Por lo demás, es fácil estar de acuerdo con Mounk en la importancia de que las preferencias electorales de los ciudadanos tengan adecuada traducción en las políticas públicas. Sin embargo, el autor no tiene respuesta (se lo perdonamos: nosotros tampoco) al problema que se plantea (Brexit docet) cuando esas preferencias son manifiestamente irrazonables o autodestructivas. Lo que nos permite cerrar con la siguiente consideración: lo que Mounk y el resto de teóricos de la crisis de la democracia se preguntan en el fondo es bajo qué condiciones históricas las poblaciones aceptan darse bridas o entes tutelares que sometan a control el poder de las mayorías. ¿Se trata tan solo de una cuestión de bienestar material?
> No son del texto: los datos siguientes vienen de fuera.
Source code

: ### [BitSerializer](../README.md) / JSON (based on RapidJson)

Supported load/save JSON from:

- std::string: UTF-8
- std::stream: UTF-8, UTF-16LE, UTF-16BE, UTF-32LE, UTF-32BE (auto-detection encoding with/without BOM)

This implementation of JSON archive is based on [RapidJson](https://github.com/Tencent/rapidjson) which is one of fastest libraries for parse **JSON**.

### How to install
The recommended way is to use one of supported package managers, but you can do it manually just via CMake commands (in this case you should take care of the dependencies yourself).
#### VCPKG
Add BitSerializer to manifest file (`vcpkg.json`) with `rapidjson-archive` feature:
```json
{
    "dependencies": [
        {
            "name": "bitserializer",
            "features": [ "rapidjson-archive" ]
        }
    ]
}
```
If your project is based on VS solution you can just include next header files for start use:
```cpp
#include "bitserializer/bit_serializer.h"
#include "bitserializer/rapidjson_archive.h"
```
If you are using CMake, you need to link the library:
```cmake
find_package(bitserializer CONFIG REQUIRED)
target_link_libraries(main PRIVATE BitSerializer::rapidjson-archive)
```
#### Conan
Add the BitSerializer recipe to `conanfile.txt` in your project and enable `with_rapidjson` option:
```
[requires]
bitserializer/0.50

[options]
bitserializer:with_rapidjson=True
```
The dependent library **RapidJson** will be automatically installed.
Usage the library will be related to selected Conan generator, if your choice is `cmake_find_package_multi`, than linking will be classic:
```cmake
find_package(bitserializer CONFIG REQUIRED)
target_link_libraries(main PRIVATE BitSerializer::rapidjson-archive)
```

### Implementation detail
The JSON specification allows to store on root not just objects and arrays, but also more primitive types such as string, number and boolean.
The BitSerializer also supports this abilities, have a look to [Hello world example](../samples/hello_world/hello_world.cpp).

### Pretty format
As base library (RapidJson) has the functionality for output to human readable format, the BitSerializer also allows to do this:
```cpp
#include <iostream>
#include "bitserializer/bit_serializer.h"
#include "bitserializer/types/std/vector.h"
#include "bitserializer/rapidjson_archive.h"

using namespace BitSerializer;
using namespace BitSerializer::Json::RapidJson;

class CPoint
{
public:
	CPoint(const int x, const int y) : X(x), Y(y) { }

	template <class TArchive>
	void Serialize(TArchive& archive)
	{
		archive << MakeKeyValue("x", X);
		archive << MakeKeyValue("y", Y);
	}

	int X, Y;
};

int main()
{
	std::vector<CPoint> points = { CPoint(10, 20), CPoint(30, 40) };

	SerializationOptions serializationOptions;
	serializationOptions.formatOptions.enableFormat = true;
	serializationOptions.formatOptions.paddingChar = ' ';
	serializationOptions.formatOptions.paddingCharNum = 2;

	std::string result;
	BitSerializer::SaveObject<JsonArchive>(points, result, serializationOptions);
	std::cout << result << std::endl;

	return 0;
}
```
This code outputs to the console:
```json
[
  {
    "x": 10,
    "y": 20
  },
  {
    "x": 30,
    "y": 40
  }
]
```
Es ciertamente persuasivo pensar que si las democracias liberales pudieron estabilizarse tras la posguerra y desplegar por primera vez en la historia una cultura política basada en la separación de poderes y el gobierno de la ley fue debido al fenomenal desempeño económico de aquellos años. Así, la existencia de guardianes revestidos de una autoridad tal que les permita incluso enmendar decisiones con respaldo electoral mayoritario podría estar en función del dividendo material que arroje el sistema. Con una dificultad añadida: que el bienestar o su ausencia son relativos y se miden frente a expectativas subjetivas, que la propia democracia, con su promesa de autorrealización personal indefinida, se encarga de estimular y acrecer. Las cuestiones culturales pasarían a segundo plano. Pero es entonces cuando uno recuerda que muchos votantes de Trump no pasan dificultades económicas y que cuesta imaginar el tipo de ansiedad económica que pudiera haber empujado a los votantes suizos con los que hemos dado inicio a esta reseña a prohibir los minaretes en su país. De pronto, la cuestión de la identidad y el reconocimiento, la cohesión grupal y los instintos tribales, vuelven a parecernos enormes factores que determinan la estabilidad de las democracias. La habitación donde cavilamos los problemas que aquejan a las democracias liberales vuelve a llenársenos de niebla. O, como diría nuestro Ortega, seguimos sin saber bien lo que nos pasa, y eso es lo que nos pasa.

Juan Claudio de Ramón es diplomático y escritor. Es autor de Diccionario de lugares comunes sobre Cataluña. Breviario de tópicos, recetas fallidas e ideas que no funcionan para resolver la crisis catalana (Barcelona, Deusto, 2018) y Canadiana. Viaje al país de las segundas oportunidades (Barcelona, Debate, 2018) y ha coordinado, con Aurora Nacarino-Brabo, La España de Abel. 40 jóvenes españoles contra el cainismo en el 40º aniversario de la Constitución Española (Barcelona, Deusto, 2018).